Road to nowhere
Published in Blueprint (London), April 2008
Britain is proud to be a rich country with a modern and dynamic economy. But unfortunately Britain’s transport infrastructure is, quite simply, not fit for purpose. Whether it is airports, roads or rail, the UK’s transport infrastructure does not live up to the expectations of a developed economy.
Heathrow is perhaps the best case in point. Whether the new Terminal 5 will eventually make a difference once it has sorted out its “teething problems” remains to be seen. But the startling fact remains that it took nearly 20 years to plan and build Terminal 5, while Beijing Airport’s new terminal (which incidentally is twice the size of ours) took only 4 years from start to finish.
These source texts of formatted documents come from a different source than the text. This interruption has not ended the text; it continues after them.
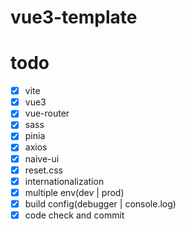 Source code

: # vue3-template

# todo
- [x] vite
- [x] vue3
- [x] vue-router
- [x] sass
- [x] pinia
- [x] axios
- [x] naive-ui
- [x] reset.css
- [x] internationalization
- [x] multiple env(dev | prod)
- [x] build config(debugger | console.log)
- [x] code check and commit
To have one of the world’s largest airports operating on only two runways is an oddity in any case.
Ground transport on Britain’s roads and railways is equally substandard. In no other European country will you find so few roads per person. On average, for every Briton there are six metres of road. Even in the much more densely populated Netherlands, and in Japan, they have seven and nine metres per person respectively. Britain also has fewer kilometres of motorway when compared with countries of a similar size and population. The two German federal states of Lower Saxony and North Rhine-Westphalia alone have a motorway network the length of the UK’s. Unsurprisingly, Britain only tops the international league tables in one respect: congestion. Statistics show that on every kilometre of Britain’s road network more than 1.6 million passenger kilometres are travelled every year – more than twice the European average.
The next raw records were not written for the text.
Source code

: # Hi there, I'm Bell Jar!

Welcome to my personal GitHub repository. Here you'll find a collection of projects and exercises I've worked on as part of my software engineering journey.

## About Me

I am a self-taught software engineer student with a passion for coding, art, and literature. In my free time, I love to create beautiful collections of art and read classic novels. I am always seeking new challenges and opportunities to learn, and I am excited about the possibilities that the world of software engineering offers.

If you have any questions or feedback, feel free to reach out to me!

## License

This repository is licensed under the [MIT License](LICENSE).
It is quite obvious that Britain’s transport problem is a result of decades of underinvestment. So the real question is: what can be done to make more funding available to solve it? Simply putting another tax on road users is not an option. Motorists have always been the cash cows of government. To tax them now while only vaguely promising them some better transport experience in the faraway future is unlikely to be met with great enthusiasm. Road users would be sceptical of such promises, and rightly so.
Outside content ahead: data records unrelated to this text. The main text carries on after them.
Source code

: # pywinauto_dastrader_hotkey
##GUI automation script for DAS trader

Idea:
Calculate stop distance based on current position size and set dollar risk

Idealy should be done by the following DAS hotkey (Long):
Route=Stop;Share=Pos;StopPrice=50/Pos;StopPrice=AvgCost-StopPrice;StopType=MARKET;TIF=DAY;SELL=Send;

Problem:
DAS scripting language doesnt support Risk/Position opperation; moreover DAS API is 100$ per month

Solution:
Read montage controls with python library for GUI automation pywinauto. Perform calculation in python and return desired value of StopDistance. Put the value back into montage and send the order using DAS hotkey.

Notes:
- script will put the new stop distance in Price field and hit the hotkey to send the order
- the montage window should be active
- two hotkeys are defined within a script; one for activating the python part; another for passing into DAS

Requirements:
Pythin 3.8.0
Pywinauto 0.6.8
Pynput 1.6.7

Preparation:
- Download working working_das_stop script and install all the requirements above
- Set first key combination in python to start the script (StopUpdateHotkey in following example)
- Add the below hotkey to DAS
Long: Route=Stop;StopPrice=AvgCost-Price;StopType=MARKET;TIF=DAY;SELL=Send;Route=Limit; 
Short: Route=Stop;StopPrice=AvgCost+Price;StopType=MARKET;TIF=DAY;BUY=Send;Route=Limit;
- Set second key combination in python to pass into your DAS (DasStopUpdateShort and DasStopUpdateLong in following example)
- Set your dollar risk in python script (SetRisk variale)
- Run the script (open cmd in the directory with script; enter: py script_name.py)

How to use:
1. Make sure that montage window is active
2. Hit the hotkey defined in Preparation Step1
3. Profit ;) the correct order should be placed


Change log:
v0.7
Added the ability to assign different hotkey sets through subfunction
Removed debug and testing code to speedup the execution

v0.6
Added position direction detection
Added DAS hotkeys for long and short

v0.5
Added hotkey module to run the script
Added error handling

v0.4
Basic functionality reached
So why not turn things around; deliver the vitally important upgrades to the country’s transport infrastructure now, and start paying for them only when they have been delivered? The investment can ultimately be financed through user charges which, as opinion polls have frequently shown, would be acceptable to the wider public if they were linked to clearly identifiable transport improvements.
The final piece of the puzzle is the question of how to fund the gap between future funding and present infrastructure delivery. Under current circumstances, with the budget deficit hovering around 3 per cent of GDP, it is virtually inconceivable that the public sector would become involved. That means any serious attempt to deliver the much needed infrastructure within the foreseeable future will have to involve the private sector. The Private Finance sector, despite some much-publicised difficulties, is competitive and serious enough to make the capital available from which to build a transport infrastructure that’s fit for purpose – an infrastructure that is much needed to help Britain, and London in particular, remain a place in which the world wants to do business rather than stuck in endless traffic jams.